Reviews
THE TELEGRAPH ****
A gloriously gothic production about obsession, from razor-sharp theatre group Les Enfants Terribles, this feels like Hitchcock’s Rear Window meets Edgar Allan Poe, bubbling away in delight at the power of the imagination as the source of all our pleasures, but more importantly our woes.
THE STAGE – MUST SEE SHOW
A highly atmospheric piece of gothic story-telling channelling Edgar Allan Poe and Henry James.. With some stunning coups de theatre and clever shifts in perspective, text and theatricality intersect in the work of a company very adept at showing how physicalised story-telling is at the heart of some of the best theatre around.
THE METRO ****
A deliciously creepy thriller that draws heavily on Hitchcock’s suspenseful Rear Window and Poe’s macabre short stories.. as fresh as a new wound.
THE LIST ****
Writer Oliver Lansley has once again reached into his wonderfully twisted mind for this dark gem.. It takes a skilled company to transport an audience into such an unsettling and complete world and then bundle them back safely into the ‘real’ one… a complex, self-contained experience that, once over, feels like a half-remembered, lingering dream.
TOTAL THEATRE
Drawing on the worlds of Tim Burton, Edgar Allen Poe and classic mime, the play is an atmospheric and riveting physical theatre experience.
FEST ****
The ingenuity and imagination with props and physical acting is stunning.. a highly professional, sophisticated production.
BROADWAY BABY *****
It will appeal to anyone who wants to be immersed in a noir horror and swept along with such beautifully choreographed storytelling that you sit mouth-agog at the sheer spectacle of it all.”
FRINGE REVIEW *****
Visually this show is stunning. Reminiscent of a Francis Bacon painting, the set is so imaginatively deployed that it does as much to further the tale unfolding as do the characters. This really is a tremendous show from a very confident and inventive young company,. tightly scripted, beautifully staged and inventively realized.
YORK PRESS *****
the most visually memorable night’s theatre your reviewer has experienced this year with an increasing, if strangely pleasurable, discomfort: gothic storytelling as intense as absinthe
Bristol Old Vic Theatre Review
If you’re a fan of the dark, the sinister, and the frankly quite melodramatic, then Ernest and the Pale Moon is a performance you’ll thoroughly enjoy. Drawing on gothic tales you’ll no doubt recognise, the play has the feeling of deliberately uneasy familiarity, and etches a beautifully nightmarish portrait of woeful horror.
HAIRLINE *****
With hints to Alfred Hitchcock and Tim Burton (with a hint of Edgar Allan Poe thrown in for good measure), Oliver Lansley has created another theatrical masterpiece of dark undertones, creepy characters and where silences speak volumes… Ernest and the Pale Moon is, without a doubt, another roaring success from a company that does no wrong. A play, so good, it needs revisiting.
ONE 4 REVIEW *****
gripping from its first discordant second until its final glint of moonlight realisation.
WHATS ON STAGE ****
Visually, this is a wonderful piece of storytelling.
PLANET EYE *****
…fantastic, heart-throbbing action, you’ll never know what’s around the next corner!
VENUE MAGAZINE *****
the tensest most neurotic scenes this side of Edgar Allan Poe’s ‘The tell tale heart’.
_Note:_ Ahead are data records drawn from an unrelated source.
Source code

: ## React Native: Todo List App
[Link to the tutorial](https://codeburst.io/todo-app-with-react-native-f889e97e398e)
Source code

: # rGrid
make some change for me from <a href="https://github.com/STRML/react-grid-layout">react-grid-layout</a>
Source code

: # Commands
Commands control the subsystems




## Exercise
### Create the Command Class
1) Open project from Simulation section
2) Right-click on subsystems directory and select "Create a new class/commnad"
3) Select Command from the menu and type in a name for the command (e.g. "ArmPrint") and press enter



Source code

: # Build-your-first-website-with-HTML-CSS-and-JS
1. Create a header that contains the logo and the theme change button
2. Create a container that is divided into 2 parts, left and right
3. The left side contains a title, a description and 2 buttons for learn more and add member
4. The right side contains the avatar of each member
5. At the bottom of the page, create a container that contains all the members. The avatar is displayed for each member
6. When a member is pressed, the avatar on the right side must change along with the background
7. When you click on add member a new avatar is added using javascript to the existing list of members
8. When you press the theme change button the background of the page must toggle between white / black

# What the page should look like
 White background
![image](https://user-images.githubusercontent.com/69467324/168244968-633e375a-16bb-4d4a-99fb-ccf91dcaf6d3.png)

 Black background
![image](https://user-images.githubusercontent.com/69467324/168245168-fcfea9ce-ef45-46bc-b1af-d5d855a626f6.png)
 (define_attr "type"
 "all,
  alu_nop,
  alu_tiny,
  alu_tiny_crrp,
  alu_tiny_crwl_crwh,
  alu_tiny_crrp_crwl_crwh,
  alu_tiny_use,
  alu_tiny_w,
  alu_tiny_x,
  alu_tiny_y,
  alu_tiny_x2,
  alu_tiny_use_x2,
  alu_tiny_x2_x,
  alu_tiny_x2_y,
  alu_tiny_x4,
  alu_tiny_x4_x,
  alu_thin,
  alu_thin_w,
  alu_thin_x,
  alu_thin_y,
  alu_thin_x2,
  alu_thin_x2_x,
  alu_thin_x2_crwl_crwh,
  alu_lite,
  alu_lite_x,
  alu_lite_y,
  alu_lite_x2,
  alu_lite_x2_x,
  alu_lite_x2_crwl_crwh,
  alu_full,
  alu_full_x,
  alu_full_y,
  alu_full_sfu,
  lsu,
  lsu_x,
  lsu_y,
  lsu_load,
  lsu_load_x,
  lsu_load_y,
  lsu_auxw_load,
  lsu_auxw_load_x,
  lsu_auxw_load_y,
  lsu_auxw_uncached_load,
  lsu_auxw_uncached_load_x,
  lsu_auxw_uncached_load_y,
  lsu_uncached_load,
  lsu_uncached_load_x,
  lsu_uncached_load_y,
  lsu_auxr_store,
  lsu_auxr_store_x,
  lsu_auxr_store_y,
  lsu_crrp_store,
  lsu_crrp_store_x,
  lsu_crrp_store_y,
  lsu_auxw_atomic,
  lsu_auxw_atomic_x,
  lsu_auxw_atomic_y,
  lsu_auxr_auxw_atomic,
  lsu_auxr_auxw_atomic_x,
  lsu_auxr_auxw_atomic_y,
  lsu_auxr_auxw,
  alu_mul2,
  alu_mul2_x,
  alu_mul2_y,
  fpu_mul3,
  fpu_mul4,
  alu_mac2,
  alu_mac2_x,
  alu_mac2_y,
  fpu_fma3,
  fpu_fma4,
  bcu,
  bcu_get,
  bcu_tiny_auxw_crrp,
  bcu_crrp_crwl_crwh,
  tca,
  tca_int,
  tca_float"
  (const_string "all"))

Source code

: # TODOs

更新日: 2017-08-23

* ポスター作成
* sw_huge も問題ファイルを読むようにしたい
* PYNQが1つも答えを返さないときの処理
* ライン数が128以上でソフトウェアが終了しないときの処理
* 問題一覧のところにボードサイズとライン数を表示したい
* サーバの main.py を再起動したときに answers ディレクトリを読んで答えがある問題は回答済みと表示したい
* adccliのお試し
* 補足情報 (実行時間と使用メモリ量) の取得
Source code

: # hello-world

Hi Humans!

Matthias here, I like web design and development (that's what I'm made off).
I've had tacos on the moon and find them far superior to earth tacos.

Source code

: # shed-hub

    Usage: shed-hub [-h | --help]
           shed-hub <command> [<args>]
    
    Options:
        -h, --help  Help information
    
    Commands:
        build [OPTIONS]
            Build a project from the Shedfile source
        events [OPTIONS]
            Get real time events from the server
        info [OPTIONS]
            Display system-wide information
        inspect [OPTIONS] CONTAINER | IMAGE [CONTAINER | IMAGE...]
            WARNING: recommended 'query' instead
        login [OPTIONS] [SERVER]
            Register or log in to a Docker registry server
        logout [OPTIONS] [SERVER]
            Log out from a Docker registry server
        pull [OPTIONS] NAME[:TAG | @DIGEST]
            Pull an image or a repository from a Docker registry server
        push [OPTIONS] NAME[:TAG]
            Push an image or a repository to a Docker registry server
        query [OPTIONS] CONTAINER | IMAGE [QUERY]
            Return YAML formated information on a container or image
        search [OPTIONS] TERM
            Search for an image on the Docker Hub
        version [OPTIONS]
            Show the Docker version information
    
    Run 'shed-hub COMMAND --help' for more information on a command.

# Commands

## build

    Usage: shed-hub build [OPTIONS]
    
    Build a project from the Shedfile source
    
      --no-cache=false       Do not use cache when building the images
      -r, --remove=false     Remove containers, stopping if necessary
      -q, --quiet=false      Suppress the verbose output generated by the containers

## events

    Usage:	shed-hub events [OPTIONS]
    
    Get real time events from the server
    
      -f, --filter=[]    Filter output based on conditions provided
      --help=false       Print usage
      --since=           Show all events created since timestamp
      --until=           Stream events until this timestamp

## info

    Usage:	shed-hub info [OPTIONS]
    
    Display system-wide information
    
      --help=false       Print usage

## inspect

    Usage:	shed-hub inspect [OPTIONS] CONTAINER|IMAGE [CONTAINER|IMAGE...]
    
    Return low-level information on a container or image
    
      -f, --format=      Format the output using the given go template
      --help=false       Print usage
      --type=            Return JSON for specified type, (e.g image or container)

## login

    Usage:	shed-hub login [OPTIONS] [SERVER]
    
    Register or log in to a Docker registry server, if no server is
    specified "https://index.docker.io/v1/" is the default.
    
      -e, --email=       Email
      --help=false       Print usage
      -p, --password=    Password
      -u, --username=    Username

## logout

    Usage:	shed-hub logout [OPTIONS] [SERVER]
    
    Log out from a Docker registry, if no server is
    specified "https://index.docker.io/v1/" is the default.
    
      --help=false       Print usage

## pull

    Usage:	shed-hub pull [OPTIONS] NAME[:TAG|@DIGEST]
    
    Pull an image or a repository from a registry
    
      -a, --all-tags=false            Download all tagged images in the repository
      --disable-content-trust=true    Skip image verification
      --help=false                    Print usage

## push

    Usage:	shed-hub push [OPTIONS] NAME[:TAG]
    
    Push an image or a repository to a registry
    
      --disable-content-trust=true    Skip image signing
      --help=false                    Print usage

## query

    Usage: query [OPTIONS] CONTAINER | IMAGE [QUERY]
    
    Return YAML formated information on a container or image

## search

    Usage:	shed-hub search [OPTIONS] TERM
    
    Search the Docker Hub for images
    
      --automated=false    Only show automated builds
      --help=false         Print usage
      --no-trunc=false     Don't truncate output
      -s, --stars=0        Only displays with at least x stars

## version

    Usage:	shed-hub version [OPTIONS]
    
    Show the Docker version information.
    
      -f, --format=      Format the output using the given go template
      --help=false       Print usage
BRITISH THEATRE GUIDE ****
a slick, entertaining and occasionally gruesome hour of impressive theatre.
FRESH AIR
Positioned as somewhere between Tim Burton, Hitchcock and Poe, ‘Ernest and the Pale Moon’ is an incredibly dark play focused on the obsessions and guilt of a deranged individual… the entire production glistens with professionalism and innovation.
CHOPSYBABY.COM
Tense, slightly sick moments combined with some beautiful Foley and a fantastic live soundtrack makes this eerie story perfect viewing. With genuinely dark moments and a wonderfully creepy edge, Ernest is the perfect psychological horror character ticking all the right boxes. When theatre horror can be this good, why be disappointed at the cinema?